Data for this exercise:
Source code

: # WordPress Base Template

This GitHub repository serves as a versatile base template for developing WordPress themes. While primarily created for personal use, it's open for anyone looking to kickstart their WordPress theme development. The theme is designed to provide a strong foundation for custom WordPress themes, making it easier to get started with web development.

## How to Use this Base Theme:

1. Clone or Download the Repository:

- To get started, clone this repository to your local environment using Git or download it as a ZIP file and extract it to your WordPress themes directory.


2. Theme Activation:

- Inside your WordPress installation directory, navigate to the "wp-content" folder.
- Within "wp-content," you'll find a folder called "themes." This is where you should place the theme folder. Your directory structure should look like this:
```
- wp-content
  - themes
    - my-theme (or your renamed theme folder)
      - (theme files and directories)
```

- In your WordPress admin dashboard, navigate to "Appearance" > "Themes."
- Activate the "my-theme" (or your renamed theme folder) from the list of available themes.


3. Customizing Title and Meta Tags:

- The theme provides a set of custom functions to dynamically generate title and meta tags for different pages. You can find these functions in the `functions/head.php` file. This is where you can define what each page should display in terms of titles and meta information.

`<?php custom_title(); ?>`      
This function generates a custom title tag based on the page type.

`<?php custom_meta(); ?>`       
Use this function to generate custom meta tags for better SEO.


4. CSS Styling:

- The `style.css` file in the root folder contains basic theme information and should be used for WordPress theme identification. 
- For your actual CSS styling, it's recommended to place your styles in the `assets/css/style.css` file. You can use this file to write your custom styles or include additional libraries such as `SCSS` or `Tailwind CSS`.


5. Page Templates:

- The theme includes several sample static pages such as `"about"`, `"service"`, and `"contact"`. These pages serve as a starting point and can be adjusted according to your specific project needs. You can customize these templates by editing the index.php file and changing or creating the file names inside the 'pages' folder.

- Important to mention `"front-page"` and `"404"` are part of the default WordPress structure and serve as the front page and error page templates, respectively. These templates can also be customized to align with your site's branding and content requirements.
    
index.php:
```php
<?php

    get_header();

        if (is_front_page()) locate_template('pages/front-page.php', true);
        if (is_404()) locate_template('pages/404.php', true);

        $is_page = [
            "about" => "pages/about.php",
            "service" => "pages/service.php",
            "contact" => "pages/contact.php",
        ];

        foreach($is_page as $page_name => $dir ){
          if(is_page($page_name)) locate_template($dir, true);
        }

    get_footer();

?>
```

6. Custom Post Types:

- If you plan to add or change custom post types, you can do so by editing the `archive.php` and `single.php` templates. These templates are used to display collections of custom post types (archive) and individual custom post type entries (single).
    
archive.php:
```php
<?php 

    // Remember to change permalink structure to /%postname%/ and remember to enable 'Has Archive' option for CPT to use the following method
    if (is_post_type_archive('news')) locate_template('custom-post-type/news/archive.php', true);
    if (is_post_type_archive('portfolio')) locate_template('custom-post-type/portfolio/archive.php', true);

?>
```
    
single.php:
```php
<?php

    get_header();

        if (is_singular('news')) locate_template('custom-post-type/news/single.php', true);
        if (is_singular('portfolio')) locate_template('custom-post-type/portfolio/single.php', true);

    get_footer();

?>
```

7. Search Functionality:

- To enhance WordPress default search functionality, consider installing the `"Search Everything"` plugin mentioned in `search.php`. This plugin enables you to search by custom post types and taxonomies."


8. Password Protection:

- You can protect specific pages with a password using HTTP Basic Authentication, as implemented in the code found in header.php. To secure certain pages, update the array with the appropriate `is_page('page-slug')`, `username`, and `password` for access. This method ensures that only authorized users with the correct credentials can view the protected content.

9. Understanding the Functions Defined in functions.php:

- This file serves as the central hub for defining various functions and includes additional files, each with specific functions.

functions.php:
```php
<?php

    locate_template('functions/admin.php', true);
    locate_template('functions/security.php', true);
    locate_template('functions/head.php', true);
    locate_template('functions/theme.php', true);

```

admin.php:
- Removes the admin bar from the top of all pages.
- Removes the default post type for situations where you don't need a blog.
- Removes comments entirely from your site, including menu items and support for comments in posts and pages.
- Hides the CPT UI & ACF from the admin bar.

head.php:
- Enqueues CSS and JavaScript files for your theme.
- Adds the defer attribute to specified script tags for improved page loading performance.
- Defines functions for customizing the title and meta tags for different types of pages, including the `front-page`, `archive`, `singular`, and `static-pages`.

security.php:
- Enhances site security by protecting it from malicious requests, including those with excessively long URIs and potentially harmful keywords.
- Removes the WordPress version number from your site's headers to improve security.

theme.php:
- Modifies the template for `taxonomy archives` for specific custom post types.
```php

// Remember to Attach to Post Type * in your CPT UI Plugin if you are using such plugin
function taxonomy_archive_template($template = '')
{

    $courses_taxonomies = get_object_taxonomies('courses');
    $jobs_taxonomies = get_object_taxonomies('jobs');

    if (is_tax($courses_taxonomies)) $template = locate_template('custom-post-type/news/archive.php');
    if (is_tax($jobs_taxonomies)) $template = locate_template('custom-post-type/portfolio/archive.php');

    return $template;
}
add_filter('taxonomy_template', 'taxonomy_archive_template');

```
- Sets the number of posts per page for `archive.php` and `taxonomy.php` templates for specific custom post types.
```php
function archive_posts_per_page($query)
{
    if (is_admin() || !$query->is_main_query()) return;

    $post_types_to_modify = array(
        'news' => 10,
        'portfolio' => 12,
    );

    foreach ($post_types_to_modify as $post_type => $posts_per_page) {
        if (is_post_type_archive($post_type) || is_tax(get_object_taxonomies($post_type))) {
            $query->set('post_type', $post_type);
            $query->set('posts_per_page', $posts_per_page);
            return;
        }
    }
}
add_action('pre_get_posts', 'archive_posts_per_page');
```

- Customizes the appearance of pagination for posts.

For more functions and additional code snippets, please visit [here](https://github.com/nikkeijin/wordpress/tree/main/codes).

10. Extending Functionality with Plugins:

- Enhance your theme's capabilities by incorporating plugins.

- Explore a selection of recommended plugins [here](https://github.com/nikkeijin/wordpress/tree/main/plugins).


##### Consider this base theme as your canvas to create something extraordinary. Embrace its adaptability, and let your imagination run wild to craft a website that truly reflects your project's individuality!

==

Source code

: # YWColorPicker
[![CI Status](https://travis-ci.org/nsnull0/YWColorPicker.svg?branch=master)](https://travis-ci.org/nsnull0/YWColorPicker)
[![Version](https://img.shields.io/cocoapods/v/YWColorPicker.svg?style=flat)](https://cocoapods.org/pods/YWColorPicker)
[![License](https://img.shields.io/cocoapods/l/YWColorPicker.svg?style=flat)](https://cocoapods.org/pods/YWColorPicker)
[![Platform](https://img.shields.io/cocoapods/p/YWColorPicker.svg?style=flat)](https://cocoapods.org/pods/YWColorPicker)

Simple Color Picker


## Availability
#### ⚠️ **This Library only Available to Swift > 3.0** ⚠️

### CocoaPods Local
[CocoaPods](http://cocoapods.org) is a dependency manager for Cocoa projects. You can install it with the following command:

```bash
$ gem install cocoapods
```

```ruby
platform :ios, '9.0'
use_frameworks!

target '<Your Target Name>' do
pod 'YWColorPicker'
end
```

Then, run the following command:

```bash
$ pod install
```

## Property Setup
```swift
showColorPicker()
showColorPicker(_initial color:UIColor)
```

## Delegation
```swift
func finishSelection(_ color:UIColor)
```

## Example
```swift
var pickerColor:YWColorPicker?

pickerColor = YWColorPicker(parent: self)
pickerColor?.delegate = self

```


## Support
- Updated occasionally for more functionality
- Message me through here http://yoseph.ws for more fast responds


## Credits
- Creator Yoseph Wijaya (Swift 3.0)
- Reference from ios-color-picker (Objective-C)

Work required:
Above are the lines; repeat exactly the ones from the line containing "## Delegation" down to the line containing "- Reference from", both inclusive.

Solution for this problem:
## Delegation
```swift
func finishSelection(_ color:UIColor)
```

## Example
```swift
var pickerColor:YWColorPicker?

pickerColor = YWColorPicker(parent: self)
pickerColor?.delegate = self

```


## Support
- Updated occasionally for more functionality
- Message me through here http://yoseph.ws for more fast responds


## Credits
- Creator Yoseph Wijaya (Swift 3.0)
- Reference from ios-color-picker (Objective-C)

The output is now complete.